Children with CF are at high risk for developing vitamin K deficiency because of fat malabsorption. The prevalence of vitamin K deficiency in CF is not precisely known, but it is common in unsupplemented patients with pancreatic insufficiency.1
Besides its function in blood clotting, accumulating evidence suggests that vitamin K plays a key role in improving bone health.1 Vitamin K is a cofactor in the post-translational γ-carboxylation of glutamic acid residues (Glu) to form γ-carboxyglutamic acid (Gla) residues which are able to bind calcium. Gla containing proteins are found in the clotting cascade (vitamin K dependent clotting factors) and in bone (osteocalcin).

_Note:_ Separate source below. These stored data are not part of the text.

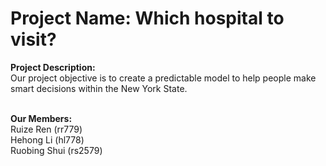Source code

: # Project Name: Which hospital to visit?
**Project Description:**<br>
Our project objective is to create a predictable model to help 
people make smart decisions within the New York State.
<br>
<br>

**Our Members:**<br>
Ruize Ren (rr779)<br>
Hehong Li (hl778)<br>
Ruobing Shui (rs2579)

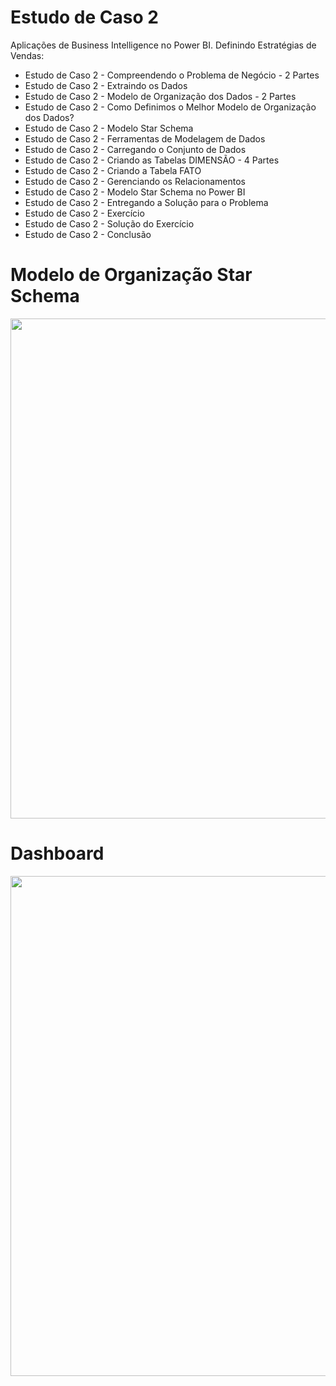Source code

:# Estudo de Caso 2

Aplicações de Business Intelligence no Power BI. Definindo Estratégias de Vendas:

<ul>
  <li>Estudo de Caso 2 - Compreendendo o Problema de Negócio - 2 Partes</li>
  <li>Estudo de Caso 2 - Extraindo os Dados</li>
  <li>Estudo de Caso 2 - Modelo de Organização dos Dados - 2 Partes</li>
  <li>Estudo de Caso 2 - Como Definimos o Melhor Modelo de Organização dos Dados?</li>
  <li>Estudo de Caso 2 - Modelo Star Schema</li>
  <li>Estudo de Caso 2 - Ferramentas de Modelagem de Dados</li>
  <li>Estudo de Caso 2 - Carregando o Conjunto de Dados</li>
  <li>Estudo de Caso 2 - Criando as Tabelas DIMENSÃO - 4 Partes</li>
  <li>Estudo de Caso 2 - Criando a Tabela FATO</li>
  <li>Estudo de Caso 2 - Gerenciando os Relacionamentos</li>
  <li>Estudo de Caso 2 - Modelo Star Schema no Power BI</li>
  <li>Estudo de Caso 2 - Entregando a Solução para o Problema</li>
  <li>Estudo de Caso 2 - Exercício</li>
  <li>Estudo de Caso 2 - Solução do Exercício</li>
  <li>Estudo de Caso 2 - Conclusão</li>
</ul>

# Modelo de Organização Star Schema
<center><img src="https://user-images.githubusercontent.com/61481422/107713995-2a4f9c80-6cab-11eb-98e1-31bc228f1130.png" alt="" width="800"></center>

# Dashboard
<center><img src="https://user-images.githubusercontent.com/61481422/107713999-2cb1f680-6cab-11eb-99a0-4dd5e8a75373.png" alt="" width="800"></center>
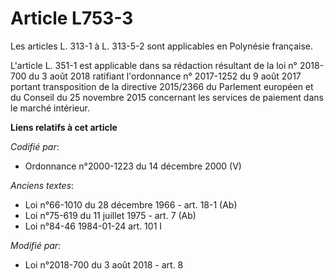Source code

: # Article L753-3

Les articles L. 313-1 à L. 313-5-2 sont applicables en Polynésie française.

L'article L. 351-1 est applicable dans sa rédaction résultant de la loi n° 2018-700 du 3 août 2018 ratifiant l'ordonnance n°
2017-1252 du 9 août 2017 portant transposition de la directive 2015/2366 du Parlement européen et du Conseil du 25 novembre
2015 concernant les services de paiement dans le marché intérieur.

**Liens relatifs à cet article**

_Codifié par_:

  - Ordonnance n°2000-1223 du 14 décembre 2000 (V)

_Anciens textes_:

  - Loi n°66-1010 du 28 décembre 1966 - art. 18-1 (Ab)
  - Loi n°75-619 du 11 juillet 1975 - art. 7 (Ab)
  - Loi n°84-46 1984-01-24 art. 101 I

_Modifié par_:

  - Loi n°2018-700 du 3 août 2018 - art. 8
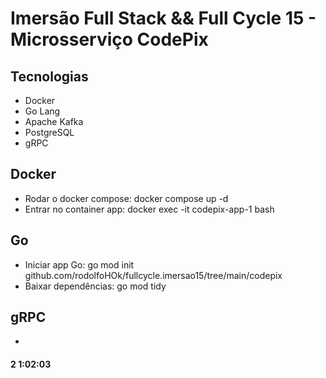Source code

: # Imersão Full Stack && Full Cycle 15 - Microsserviço CodePix

## Tecnologias

- Docker
- Go Lang
- Apache Kafka
- PostgreSQL
- gRPC

## Docker

- Rodar o docker compose: docker compose up -d
- Entrar no container app: docker exec -it codepix-app-1 bash 

## Go

- Iniciar app Go: go mod init github.com/rodolfoHOk/fullcycle.imersao15/tree/main/codepix
- Baixar dependências: go mod tidy

## gRPC

- 

#### 2 1:02:03
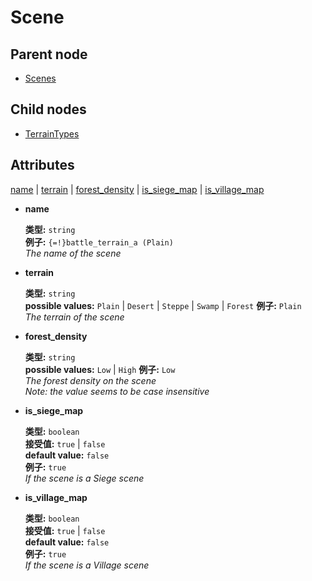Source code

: # Scene

## Parent node

* [Scenes](../)

## Child nodes

* [TerrainTypes](terraintypes/)

## Attributes

[name](./#name) \| [terrain](./#terrain) \| [forest\_density](./#forest_density) \| [is\_siege\_map](./#is_siege_map) \| [is\_village\_map](./#is_village_map)

* **name**

  **类型:** `string`  
  **例子:** `{=!}battle_terrain_a (Plain)`  
  _The name of the scene_

* **terrain**

  **类型:** `string`  
  **possible values:** `Plain` \| `Desert` \| `Steppe` \| `Swamp` \| `Forest` **例子:** `Plain`  
  _The terrain of the scene_

* **forest\_density**

  **类型:** `string`  
  **possible values:** `Low` \| `High` **例子:** `Low`  
  _The forest density on the scene_  
  _Note: the value seems to be case insensitive_

* **is\_siege\_map**

  **类型:** `boolean`  
  **接受值:** `true` \| `false`  
  **default value:** `false`  
  **例子:** `true`  
  _If the scene is a Siege scene_

* **is\_village\_map**

  **类型:** `boolean`  
  **接受值:** `true` \| `false`  
  **default value:** `false`  
  **例子:** `true`  
  _If the scene is a Village scene_

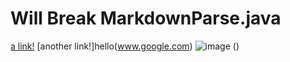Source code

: # Will Break MarkdownParse.java

[a link!](https://vscode.dev/)
[another link!]hello(www.google.com)
![image](image.png)
()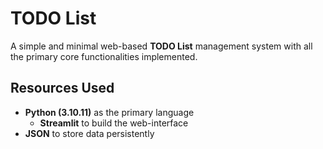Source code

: # TODO List

A simple and minimal web-based **TODO List** management system with all the primary core functionalities implemented.

## Resources Used
- **Python (3.10.11)** as the primary language
    - **Streamlit** to build the web-interface
- **JSON** to store data persistently
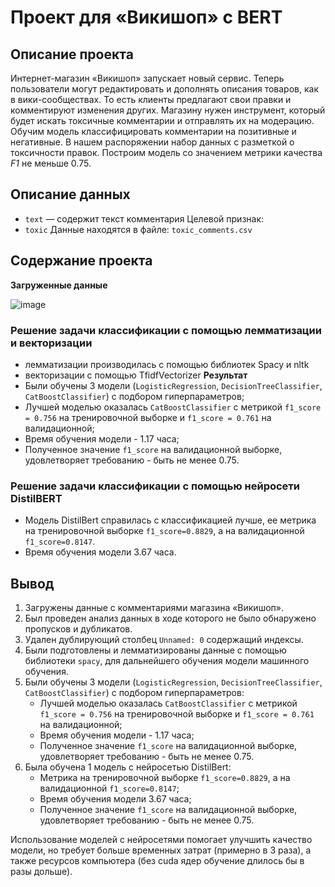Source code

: # Проект для «Викишоп» с BERT

## Описание проекта
Интернет-магазин «Викишоп» запускает новый сервис. Теперь пользователи могут редактировать и дополнять описания товаров, как в вики-сообществах. То есть клиенты предлагают свои правки и комментируют изменения других. Магазину нужен инструмент, который будет искать токсичные комментарии и отправлять их на модерацию. 
Обучим модель классифицировать комментарии на позитивные и негативные. В нашем распоряжении набор данных с разметкой о токсичности правок.
Построим модель со значением метрики качества *F1* не меньше 0.75.

## Описание данных
-	`text` — содержит текст комментария
Целевой признак:
-    `toxic`
Данные находятся в файле: `toxic_comments.csv` 

## Содержание проекта

**Загруженные данные**

![image](https://github.com/user-attachments/assets/2491ab82-f622-4605-b91f-8273e6ed5dab)

### Решение задачи классификации с помощью лемматизации и векторизации
- лемматизации производилась с помощью библиотек Spacy и nltk
- векторизации с помощью TfidfVectorizer
**Результат**
- Были обучены 3 модели (`LogisticRegression`, `DecisionTreeClassifier`, `CatBoostClassifier`) с подбором гиперпараметров;
- Лучшей моделью оказалась `CatBoostClassifier` с метрикой `f1_score = 0.756` на тренировочной выборке и `f1_score = 0.761` на валидационной;
- Время обучения модели - 1.17 часа;
- Полученное значение `f1_score` на валидационной выборке, удовлетворяет требованию - быть не менее 0.75.

### Решение задачи классификации с помощью нейросети DistilBERT
- Модель DistilBert справилась с классификацией лучше, ее метрика на тренировочной выборке `f1_score=0.8829`, а на валидационной `f1_score=0.8147`.
- Время обучения модели 3.67 часа.

## Вывод
1. Загружены данные с комментариями магазина «Викишоп».
2. Был проведен анализ данных в ходе которого не было обнаружено пропусков и дубликатов.
3. Удален дублирующий столбец `Unnamed: 0` содержащий индексы.
4. Были подготовлены и лемматизированы данные с помощью библиотеки `spacy`, для дальнейшего обучения модели машинного обучения.
5. Были обучены 3 модели (`LogisticRegression`, `DecisionTreeClassifier`, `CatBoostClassifier`) с подбором гиперпараметров:
    - Лучшей моделью оказалась `CatBoostClassifier` с метрикой `f1_score = 0.756` на тренировочной выборке и `f1_score = 0.761` на валидационной;
    - Время обучения модели - 1.17 часа;
    - Полученное значение `f1_score` на валидационной выборке, удовлетворяет требованию - быть не менее 0.75.
6. Была обучена 1 модель с нейросетью DistilBert:
    - Метрика на тренировочной выборке `f1_score=0.8829`, а на валидационной `f1_score=0.8147`;
    - Время обучения модели 3.67 часа;
    - Полученное значение `f1_score` на валидационной выборке, удовлетворяет требованию - быть не менее 0.75.

Использование моделей с нейросетями помогает улучшить качество модели, но требует больше временных затрат (примерно в 3 раза), а также ресурсов компьютера (без cuda ядер обучение длилось бы в разы дольше).
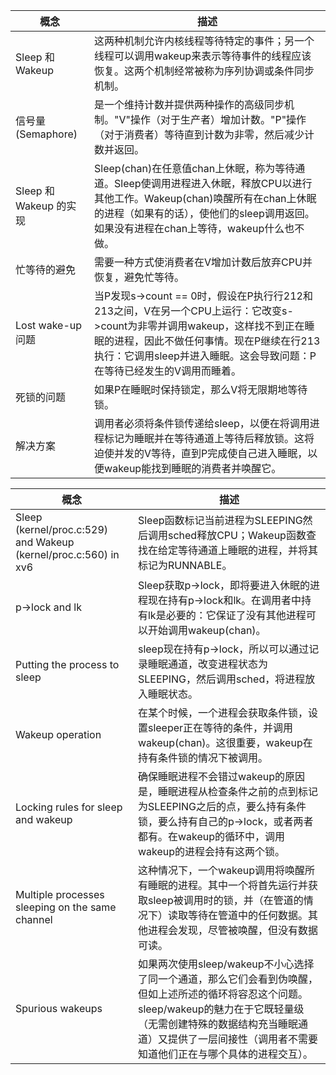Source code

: 

| 概念 | 描述 |
| --- | --- |
| Sleep 和 Wakeup | 这两种机制允许内核线程等待特定的事件；另一个线程可以调用wakeup来表示等待事件的线程应该恢复。这两个机制经常被称为序列协调或条件同步机制。 |
| 信号量 (Semaphore) | 是一个维持计数并提供两种操作的高级同步机制。"V"操作（对于生产者）增加计数。"P"操作（对于消费者）等待直到计数为非零，然后减少计数并返回。 |
| Sleep 和 Wakeup 的实现 | Sleep(chan)在任意值chan上休眠，称为等待通道。Sleep使调用进程进入休眠，释放CPU以进行其他工作。Wakeup(chan)唤醒所有在chan上休眠的进程（如果有的话），使他们的sleep调用返回。如果没有进程在chan上等待，wakeup什么也不做。 |
| 忙等待的避免 | 需要一种方式使消费者在V增加计数后放弃CPU并恢复，避免忙等待。 |
| Lost wake-up 问题 | 当P发现s->count == 0时，假设在P执行行212和213之间，V在另一个CPU上运行：它改变s->count为非零并调用wakeup，这样找不到正在睡眠的进程，因此不做任何事情。现在P继续在行213执行：它调用sleep并进入睡眠。这会导致问题：P在等待已经发生的V调用而睡着。 |
| 死锁的问题 | 如果P在睡眠时保持锁定，那么V将无限期地等待锁。 |
| 解决方案 | 调用者必须将条件锁传递给sleep，以便在将调用进程标记为睡眠并在等待通道上等待后释放锁。这将迫使并发的V等待，直到P完成使自己进入睡眠，以便wakeup能找到睡眠的消费者并唤醒它。 |


| 概念 | 描述 |
| --- | --- |
| Sleep (kernel/proc.c:529) and Wakeup (kernel/proc.c:560) in xv6 | Sleep函数标记当前进程为SLEEPING然后调用sched释放CPU；Wakeup函数查找在给定等待通道上睡眠的进程，并将其标记为RUNNABLE。 |
| p->lock and lk | Sleep获取p->lock，即将要进入休眠的进程现在持有p->lock和lk。在调用者中持有lk是必要的：它保证了没有其他进程可以开始调用wakeup(chan)。|
| Putting the process to sleep | sleep现在持有p->lock，所以可以通过记录睡眠通道，改变进程状态为SLEEPING，然后调用sched，将进程放入睡眠状态。|
| Wakeup operation | 在某个时候，一个进程会获取条件锁，设置sleeper正在等待的条件，并调用wakeup(chan)。这很重要，wakeup在持有条件锁的情况下被调用。 |
| Locking rules for sleep and wakeup | 确保睡眠进程不会错过wakeup的原因是，睡眠进程从检查条件之前的点到标记为SLEEPING之后的点，要么持有条件锁，要么持有自己的p->lock，或者两者都有。在wakeup的循环中，调用wakeup的进程会持有这两个锁。|
| Multiple processes sleeping on the same channel | 这种情况下，一个wakeup调用将唤醒所有睡眠的进程。其中一个将首先运行并获取sleep被调用时的锁，并（在管道的情况下）读取等待在管道中的任何数据。其他进程会发现，尽管被唤醒，但没有数据可读。|
| Spurious wakeups | 如果两次使用sleep/wakeup不小心选择了同一个通道，那么它们会看到伪唤醒，但如上述所述的循环将容忍这个问题。sleep/wakeup的魅力在于它既轻量级（无需创建特殊的数据结构充当睡眠通道）又提供了一层间接性（调用者不需要知道他们正在与哪个具体的进程交互）。|
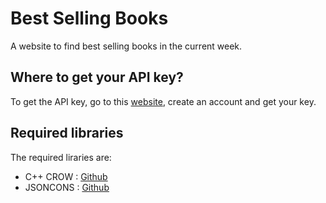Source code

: # Best Selling Books
A website to find best selling books in the current week.

## Where to get your API key?
To get the API key, go to this [website](https://developer.nytimes.com/docs/books-product/1/overview),
create an account and get your key.

## Required libraries
The required liraries are:
* C++ CROW : [Github](https://github.com/ipkn/crow)
* JSONCONS : [Github](https://github.com/danielaparker/jsoncons)
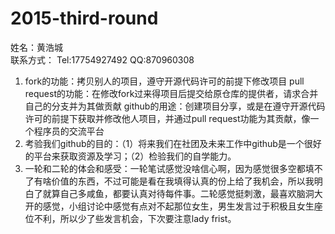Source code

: 
# 2015-third-round

姓名：黄浩城  
联系方式： Tel:17754927492 QQ:870960308  

1. fork的功能：拷贝别人的项目，遵守开源代码许可的前提下修改项目
   pull request的功能：在修改fork过来得项目后提交给原仓库的提供者，请求合并自己的分支并为其做贡献
   github的用途：创建项目分享，或是在遵守开源代码许可的前提下获取并修改他人项目，并通过pull request功能为其贡献，像一个程序员的交流平台
2. 考验我们github的目的：（1）将来我们在社团及未来工作中github是一个很好的平台来获取资源及学习；（2）检验我们的自学能力。
3. 一轮和二轮的体会和感受：一轮笔试感觉没啥信心啊，因为感觉很多空都填不了有啥价值的东西，不过可能是看在我填得认真的份上给了我机会，所以我明白了就算自己多咸鱼，都要认真对待每件事。二轮感觉挺刺激，最喜欢脑洞大开的感觉，小组讨论中感觉有点对不起那位女生，男生发言过于积极且女生座位不利，所以少了些发言机会，下次要注意lady frist。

In the absence of vitamin K, Glu residues remain undercarboxylated, resulting in a strongly decreased affinity for calcium. Undercarboxylated coagulation factors are known as PIVKAs (protein induced by vitamin K absence); notably PIVKA-II (undercarboxylated prothrombin) serves as a sensitive marker for vitamin K status. Circulating undercarboxylated osteocalcin (u-OC) is considered to be an even more sensitive marker for vitamin K status than PIVKA-II concentrations.1 High serum u-OC concentrations are indicative of a poor bone status and are associated with low bone mineral density and increased risk of osteoporotic fractures.2,4
There is little consensus about the appropriate dose needed to prevent vitamin K deficiency in CF. Even in a large CF database (Dundee, UK) no indication can be found concerning the most appropriate dose of vitamin K to be used. Because vitamin K deficiency in CF patients may affect bone mineral status, associated complications may be prevented by adequate vitamin K supplementation.
SUBJECTS AND METHODS
In this uncontrolled study, 39 subjects were divided in four groups: 19 healthy subjects, 10 CF patients with no vitamin K (CFno), six CF patients with low dose vitamin K (<0.25 mg/day = CFlow), and four CF patients with high dose vitamin K (⩾1 mg/day = CFhigh) supplementation. Inclusion criteria for CF patients were pancreas insufficiency without liver function disturbances. Serum or urine concentrations of different bone markers and serum PIVKA-II concentrations were determined in healthy subjects and in and CF patients on different vitamin K supplementation. Serum concentrations of the bone formation markers osteocalcin (OC, total OC (t-OC), undercarboxylated OC (u-OC) and carboxylated OC (c-OC)) and bone alkaline phosphatase (BAP) as well as the bone resorption marker N-terminal collagen type 1 (NTX) were determined. The bone resorption marker deoxypyrodinoline (DPD) was determined in urine.
Data were analysed using the non-parametric Wilcoxon’s (Mann-Whitney) rank sum test (p<0.05 two sided).
Serum t-OC was measured in 10 controls only and was significantly higher in CFhigh patients (p = 0.016) than in controls (see fig 1). Serum u-OC was significantly lower in CFhigh patients than in controls (p = 0.005), CFno (p = 0.011), and CFlow patients (p = 0.033). Serum c-OC was significantly lower in CFno (p = 0.001) and CFlow patients (p = 0.011) than in controls, whereas c-OC was significantly higher in CFhigh patients than in CFno (p = 0.005) and CFlow patients (p = 0.010).
There was no significant difference in serum BAP and urinary DPD between the four groups. Serum NTX was significantly lower in CFno (p = 0.017) and CFlow patients (p = 0.020) than in controls. Serum PIVKA-II concentrations were significantly higher in CFno (p = 0.012) and CFlow patients (p = 0.022) than in controls (see fig 2).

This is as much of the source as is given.